▶ _PROBLEM REQUIREMENTS_
This exercise requires every record to be repeated exactly.

(Beginning of DATA FOR ANALYSIS)

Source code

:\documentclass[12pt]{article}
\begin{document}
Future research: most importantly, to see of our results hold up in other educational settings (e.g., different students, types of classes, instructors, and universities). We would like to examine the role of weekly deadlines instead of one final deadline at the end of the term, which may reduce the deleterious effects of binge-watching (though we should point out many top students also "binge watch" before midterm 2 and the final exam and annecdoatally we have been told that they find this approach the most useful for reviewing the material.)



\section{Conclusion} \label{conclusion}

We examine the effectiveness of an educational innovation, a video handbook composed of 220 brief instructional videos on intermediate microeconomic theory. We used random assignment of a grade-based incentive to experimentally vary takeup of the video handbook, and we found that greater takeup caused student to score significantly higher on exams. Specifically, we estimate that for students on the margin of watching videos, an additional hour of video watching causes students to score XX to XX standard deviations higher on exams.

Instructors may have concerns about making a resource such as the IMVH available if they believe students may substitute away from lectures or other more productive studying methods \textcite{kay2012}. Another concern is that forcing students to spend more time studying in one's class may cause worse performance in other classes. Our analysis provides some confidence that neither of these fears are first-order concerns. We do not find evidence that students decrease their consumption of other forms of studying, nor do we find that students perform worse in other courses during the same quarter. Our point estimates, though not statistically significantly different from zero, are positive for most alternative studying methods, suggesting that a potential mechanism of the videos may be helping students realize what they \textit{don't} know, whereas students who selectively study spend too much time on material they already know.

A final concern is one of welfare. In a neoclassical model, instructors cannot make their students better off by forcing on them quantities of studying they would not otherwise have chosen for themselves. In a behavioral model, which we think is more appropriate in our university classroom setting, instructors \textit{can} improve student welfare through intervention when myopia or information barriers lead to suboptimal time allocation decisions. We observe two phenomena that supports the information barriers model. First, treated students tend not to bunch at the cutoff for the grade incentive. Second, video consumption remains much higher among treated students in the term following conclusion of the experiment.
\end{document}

(End of DATA FOR ANALYSIS)

▶ _ANSWER AREA_
Source code

:\documentclass[12pt]{article}
\begin{document}
Future research: most importantly, to see of our results hold up in other educational settings (e.g., different students, types of classes, instructors, and universities). We would like to examine the role of weekly deadlines instead of one final deadline at the end of the term, which may reduce the deleterious effects of binge-watching (though we should point out many top students also "binge watch" before midterm 2 and the final exam and annecdoatally we have been told that they find this approach the most useful for reviewing the material.)



\section{Conclusion} \label{conclusion}

We examine the effectiveness of an educational innovation, a video handbook composed of 220 brief instructional videos on intermediate microeconomic theory. We used random assignment of a grade-based incentive to experimentally vary takeup of the video handbook, and we found that greater takeup caused student to score significantly higher on exams. Specifically, we estimate that for students on the margin of watching videos, an additional hour of video watching causes students to score XX to XX standard deviations higher on exams.

Instructors may have concerns about making a resource such as the IMVH available if they believe students may substitute away from lectures or other more productive studying methods \textcite{kay2012}. Another concern is that forcing students to spend more time studying in one's class may cause worse performance in other classes. Our analysis provides some confidence that neither of these fears are first-order concerns. We do not find evidence that students decrease their consumption of other forms of studying, nor do we find that students perform worse in other courses during the same quarter. Our point estimates, though not statistically significantly different from zero, are positive for most alternative studying methods, suggesting that a potential mechanism of the videos may be helping students realize what they \textit{don't} know, whereas students who selectively study spend too much time on material they already know.

A final concern is one of welfare. In a neoclassical model, instructors cannot make their students better off by forcing on them quantities of studying they would not otherwise have chosen for themselves. In a behavioral model, which we think is more appropriate in our university classroom setting, instructors \textit{can} improve student welfare through intervention when myopia or information barriers lead to suboptimal time allocation decisions. We observe two phenomena that supports the information barriers model. First, treated students tend not to bunch at the cutoff for the grade incentive. Second, video consumption remains much higher among treated students in the term following conclusion of the experiment.
\end{document}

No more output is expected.